**Assigned task:** The lines needed are those below that contain the word "PHASE"; copy each one.

**Extracted material:**
● ● ●

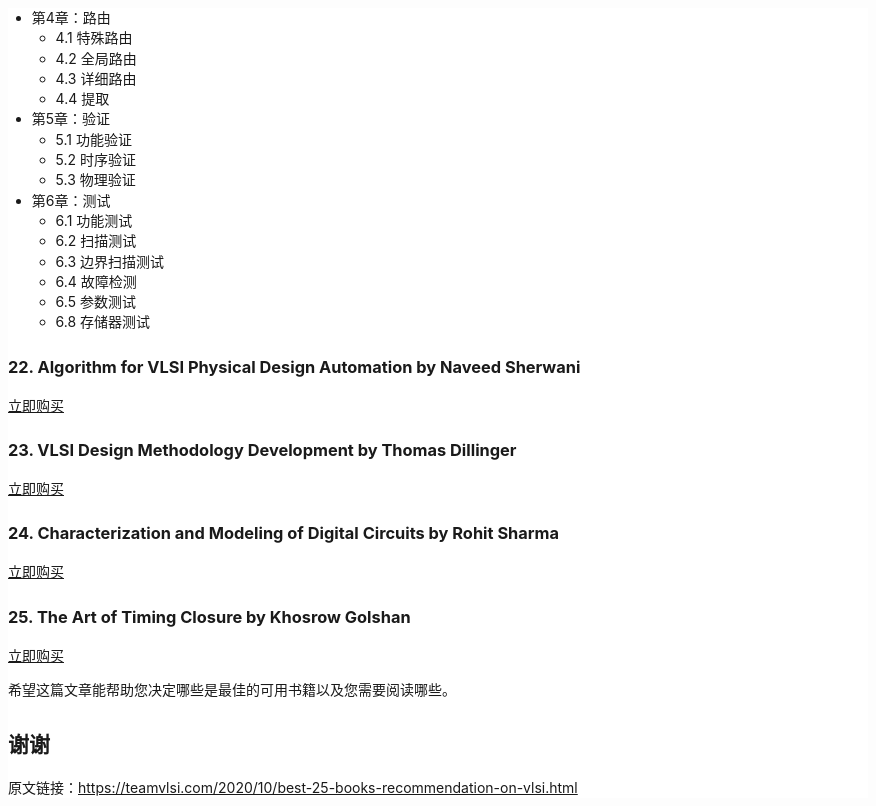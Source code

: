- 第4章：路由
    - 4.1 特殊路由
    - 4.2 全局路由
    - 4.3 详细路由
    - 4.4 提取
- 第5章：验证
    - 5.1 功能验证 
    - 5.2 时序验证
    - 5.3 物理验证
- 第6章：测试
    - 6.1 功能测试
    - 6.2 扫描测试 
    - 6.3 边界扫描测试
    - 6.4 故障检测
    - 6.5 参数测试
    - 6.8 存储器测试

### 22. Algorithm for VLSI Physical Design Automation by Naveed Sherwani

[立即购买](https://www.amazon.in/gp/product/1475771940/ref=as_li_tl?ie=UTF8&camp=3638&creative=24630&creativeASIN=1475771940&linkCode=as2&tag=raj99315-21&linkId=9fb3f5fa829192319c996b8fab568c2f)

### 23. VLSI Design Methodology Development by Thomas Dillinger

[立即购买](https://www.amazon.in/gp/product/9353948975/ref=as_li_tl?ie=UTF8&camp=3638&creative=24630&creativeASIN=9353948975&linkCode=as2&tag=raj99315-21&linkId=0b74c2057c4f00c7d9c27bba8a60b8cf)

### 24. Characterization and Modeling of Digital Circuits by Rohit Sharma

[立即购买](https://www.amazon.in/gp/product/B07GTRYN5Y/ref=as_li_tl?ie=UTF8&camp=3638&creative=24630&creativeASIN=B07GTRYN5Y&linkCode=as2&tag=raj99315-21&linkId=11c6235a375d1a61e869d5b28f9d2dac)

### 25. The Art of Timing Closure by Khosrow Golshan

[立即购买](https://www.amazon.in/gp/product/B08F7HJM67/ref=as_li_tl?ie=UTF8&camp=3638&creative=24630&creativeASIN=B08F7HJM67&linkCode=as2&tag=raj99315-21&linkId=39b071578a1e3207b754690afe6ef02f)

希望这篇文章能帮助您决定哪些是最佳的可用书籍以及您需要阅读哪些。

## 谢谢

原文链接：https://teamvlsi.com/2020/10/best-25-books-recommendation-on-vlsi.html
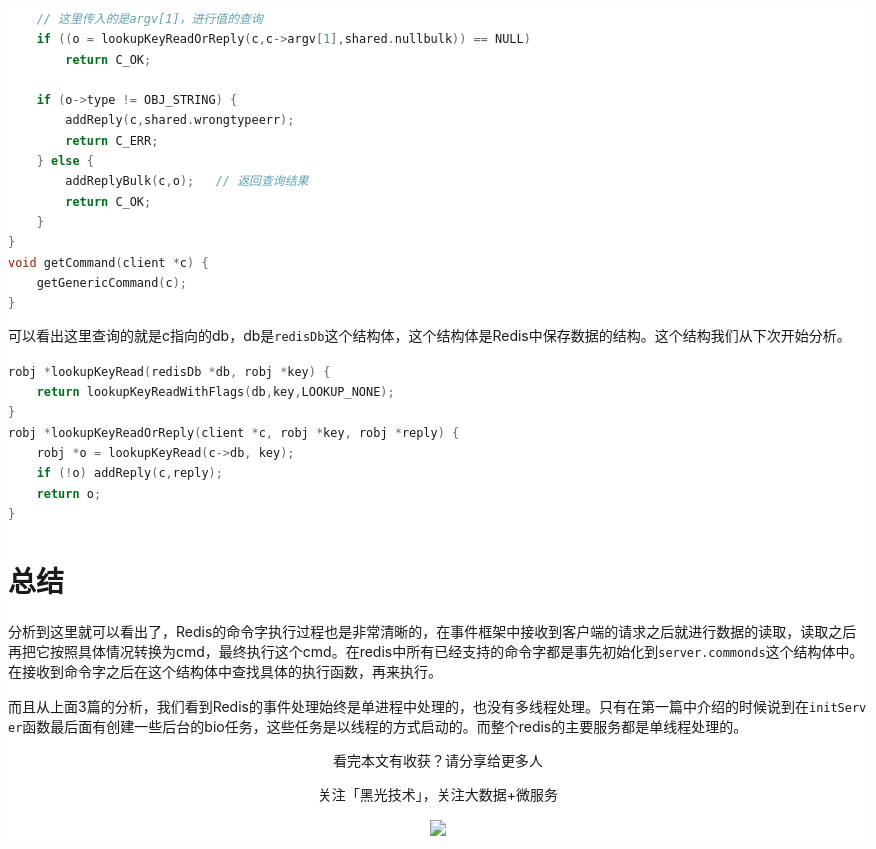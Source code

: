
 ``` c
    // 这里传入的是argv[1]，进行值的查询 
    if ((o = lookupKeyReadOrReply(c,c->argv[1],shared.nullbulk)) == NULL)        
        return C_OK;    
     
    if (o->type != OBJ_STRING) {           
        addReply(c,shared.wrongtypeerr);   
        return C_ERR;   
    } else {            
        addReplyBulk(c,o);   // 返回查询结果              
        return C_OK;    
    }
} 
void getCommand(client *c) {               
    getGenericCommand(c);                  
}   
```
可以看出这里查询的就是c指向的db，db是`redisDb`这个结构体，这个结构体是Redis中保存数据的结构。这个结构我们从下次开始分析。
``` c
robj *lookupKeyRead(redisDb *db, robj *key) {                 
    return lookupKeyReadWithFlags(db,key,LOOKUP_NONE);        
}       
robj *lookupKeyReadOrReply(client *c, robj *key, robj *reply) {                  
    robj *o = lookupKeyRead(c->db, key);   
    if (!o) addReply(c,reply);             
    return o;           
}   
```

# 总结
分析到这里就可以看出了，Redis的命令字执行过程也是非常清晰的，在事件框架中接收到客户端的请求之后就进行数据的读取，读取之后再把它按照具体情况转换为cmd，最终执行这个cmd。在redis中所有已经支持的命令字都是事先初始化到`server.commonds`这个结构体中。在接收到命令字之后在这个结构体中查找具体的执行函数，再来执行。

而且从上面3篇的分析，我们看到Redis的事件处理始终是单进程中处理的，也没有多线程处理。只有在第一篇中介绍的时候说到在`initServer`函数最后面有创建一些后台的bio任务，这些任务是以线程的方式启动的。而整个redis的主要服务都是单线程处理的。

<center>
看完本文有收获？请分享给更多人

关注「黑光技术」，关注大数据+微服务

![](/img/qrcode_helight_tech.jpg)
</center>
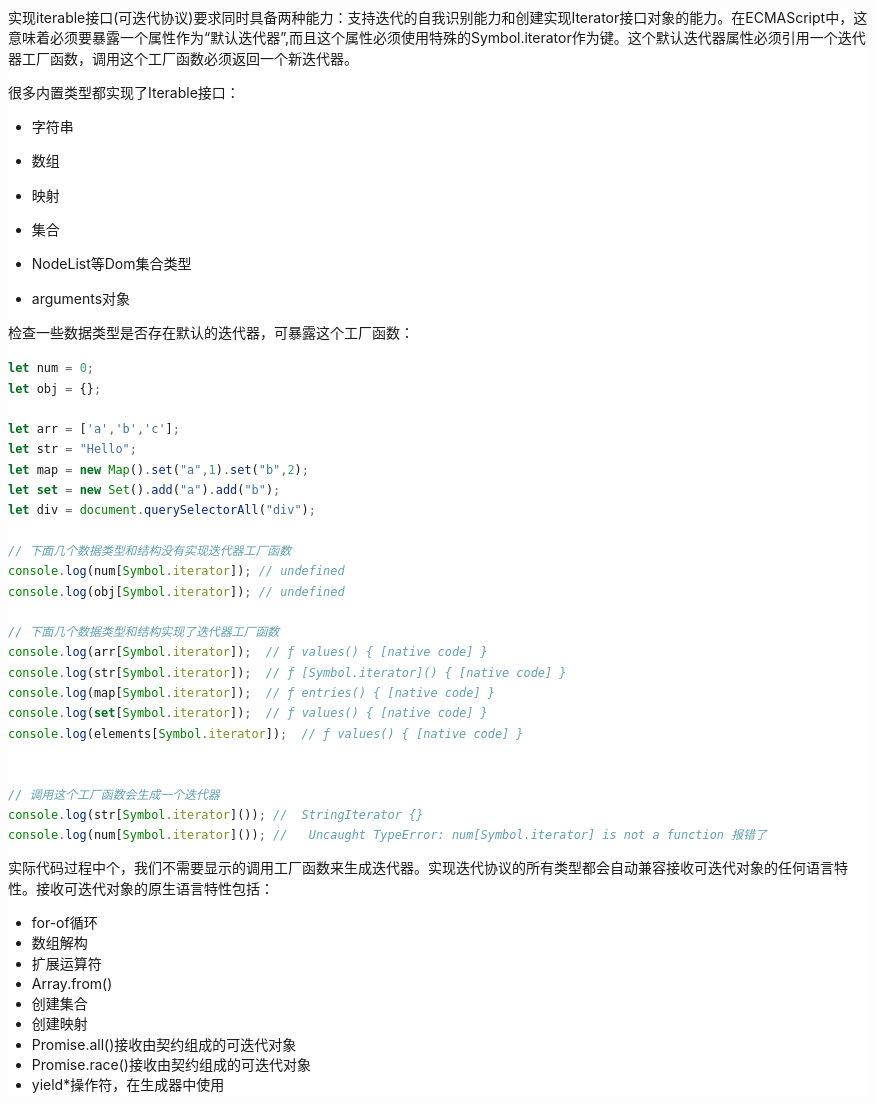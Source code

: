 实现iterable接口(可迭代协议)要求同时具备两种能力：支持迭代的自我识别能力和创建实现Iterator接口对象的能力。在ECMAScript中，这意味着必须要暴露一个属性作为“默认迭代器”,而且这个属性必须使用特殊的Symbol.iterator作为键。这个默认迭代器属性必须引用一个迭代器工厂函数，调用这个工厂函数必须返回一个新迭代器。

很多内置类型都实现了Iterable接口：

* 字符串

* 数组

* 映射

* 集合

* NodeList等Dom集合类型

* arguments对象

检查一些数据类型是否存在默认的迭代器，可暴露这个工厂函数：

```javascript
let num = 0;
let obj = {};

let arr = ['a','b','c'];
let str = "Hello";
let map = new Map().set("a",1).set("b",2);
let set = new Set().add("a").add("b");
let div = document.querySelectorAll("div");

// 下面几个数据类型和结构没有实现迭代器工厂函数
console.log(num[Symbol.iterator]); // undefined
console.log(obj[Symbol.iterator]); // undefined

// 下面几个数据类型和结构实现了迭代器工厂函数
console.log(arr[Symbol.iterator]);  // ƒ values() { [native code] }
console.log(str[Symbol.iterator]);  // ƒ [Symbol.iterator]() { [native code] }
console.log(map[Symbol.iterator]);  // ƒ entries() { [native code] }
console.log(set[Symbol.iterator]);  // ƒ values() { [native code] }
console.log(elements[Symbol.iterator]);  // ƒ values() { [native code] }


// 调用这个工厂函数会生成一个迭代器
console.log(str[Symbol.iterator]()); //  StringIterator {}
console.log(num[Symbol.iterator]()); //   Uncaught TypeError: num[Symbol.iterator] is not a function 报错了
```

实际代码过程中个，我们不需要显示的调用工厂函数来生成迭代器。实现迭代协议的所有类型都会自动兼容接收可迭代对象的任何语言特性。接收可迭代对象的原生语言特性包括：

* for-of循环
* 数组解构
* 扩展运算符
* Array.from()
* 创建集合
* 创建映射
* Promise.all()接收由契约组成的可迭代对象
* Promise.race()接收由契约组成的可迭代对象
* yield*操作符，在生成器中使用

● ● ●

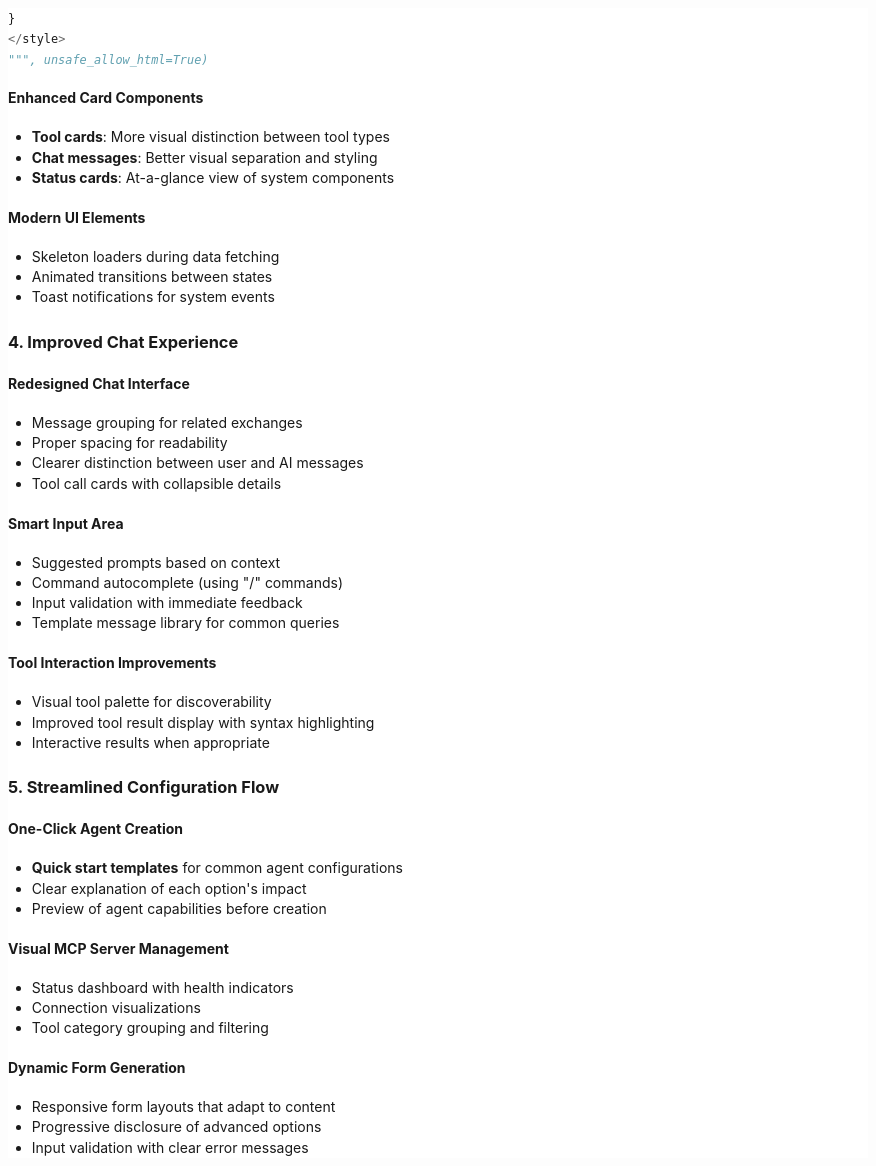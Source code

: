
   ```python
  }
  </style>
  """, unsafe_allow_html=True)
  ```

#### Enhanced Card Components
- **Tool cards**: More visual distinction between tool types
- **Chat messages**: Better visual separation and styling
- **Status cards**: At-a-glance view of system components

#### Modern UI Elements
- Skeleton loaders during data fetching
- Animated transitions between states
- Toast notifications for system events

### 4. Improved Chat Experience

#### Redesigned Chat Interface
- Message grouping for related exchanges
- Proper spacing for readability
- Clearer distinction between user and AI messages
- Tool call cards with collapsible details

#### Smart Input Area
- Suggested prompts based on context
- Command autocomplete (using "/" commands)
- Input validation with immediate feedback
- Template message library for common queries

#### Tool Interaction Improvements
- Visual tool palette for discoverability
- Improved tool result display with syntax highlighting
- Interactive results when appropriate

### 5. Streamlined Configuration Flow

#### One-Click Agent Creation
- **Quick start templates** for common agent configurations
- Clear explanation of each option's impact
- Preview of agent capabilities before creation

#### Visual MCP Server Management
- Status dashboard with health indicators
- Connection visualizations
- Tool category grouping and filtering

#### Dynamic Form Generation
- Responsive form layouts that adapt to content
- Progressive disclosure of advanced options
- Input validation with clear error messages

● ● ●

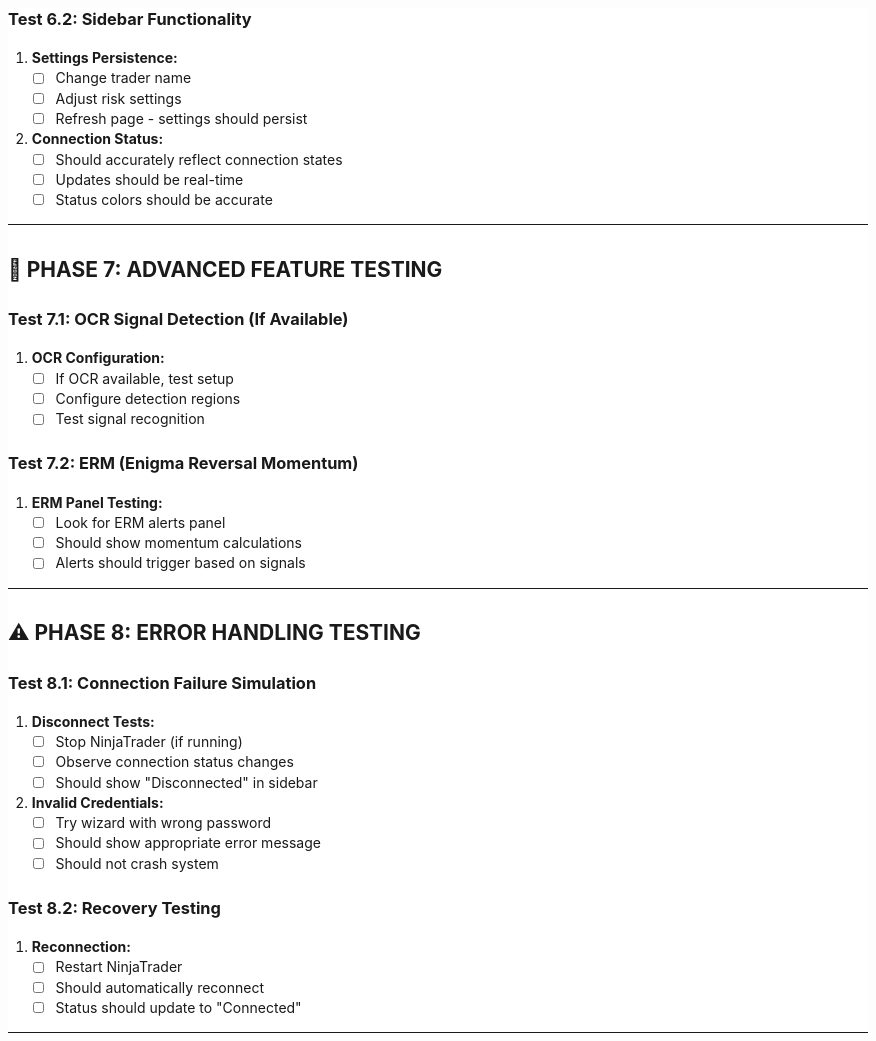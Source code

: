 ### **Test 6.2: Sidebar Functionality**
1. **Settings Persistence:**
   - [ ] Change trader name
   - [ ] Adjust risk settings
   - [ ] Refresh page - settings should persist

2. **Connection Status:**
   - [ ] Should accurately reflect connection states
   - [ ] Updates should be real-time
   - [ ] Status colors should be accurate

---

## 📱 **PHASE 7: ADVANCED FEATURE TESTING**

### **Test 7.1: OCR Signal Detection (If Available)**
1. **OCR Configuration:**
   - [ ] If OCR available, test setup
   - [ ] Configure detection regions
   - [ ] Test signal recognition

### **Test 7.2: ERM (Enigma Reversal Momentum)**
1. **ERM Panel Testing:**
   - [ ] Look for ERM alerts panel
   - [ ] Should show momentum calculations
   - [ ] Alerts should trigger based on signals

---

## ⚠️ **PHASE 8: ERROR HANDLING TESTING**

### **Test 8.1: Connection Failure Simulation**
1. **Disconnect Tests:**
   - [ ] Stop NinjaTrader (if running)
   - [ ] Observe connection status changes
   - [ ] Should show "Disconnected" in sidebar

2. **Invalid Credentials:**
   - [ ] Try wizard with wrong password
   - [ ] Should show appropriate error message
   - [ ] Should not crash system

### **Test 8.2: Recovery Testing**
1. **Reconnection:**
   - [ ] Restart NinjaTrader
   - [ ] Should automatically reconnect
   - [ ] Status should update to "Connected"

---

● ● ●

**Response to this task:**
## 📱 **PHASE 7: ADVANCED FEATURE TESTING**
## ⚠️ **PHASE 8: ERROR HANDLING TESTING**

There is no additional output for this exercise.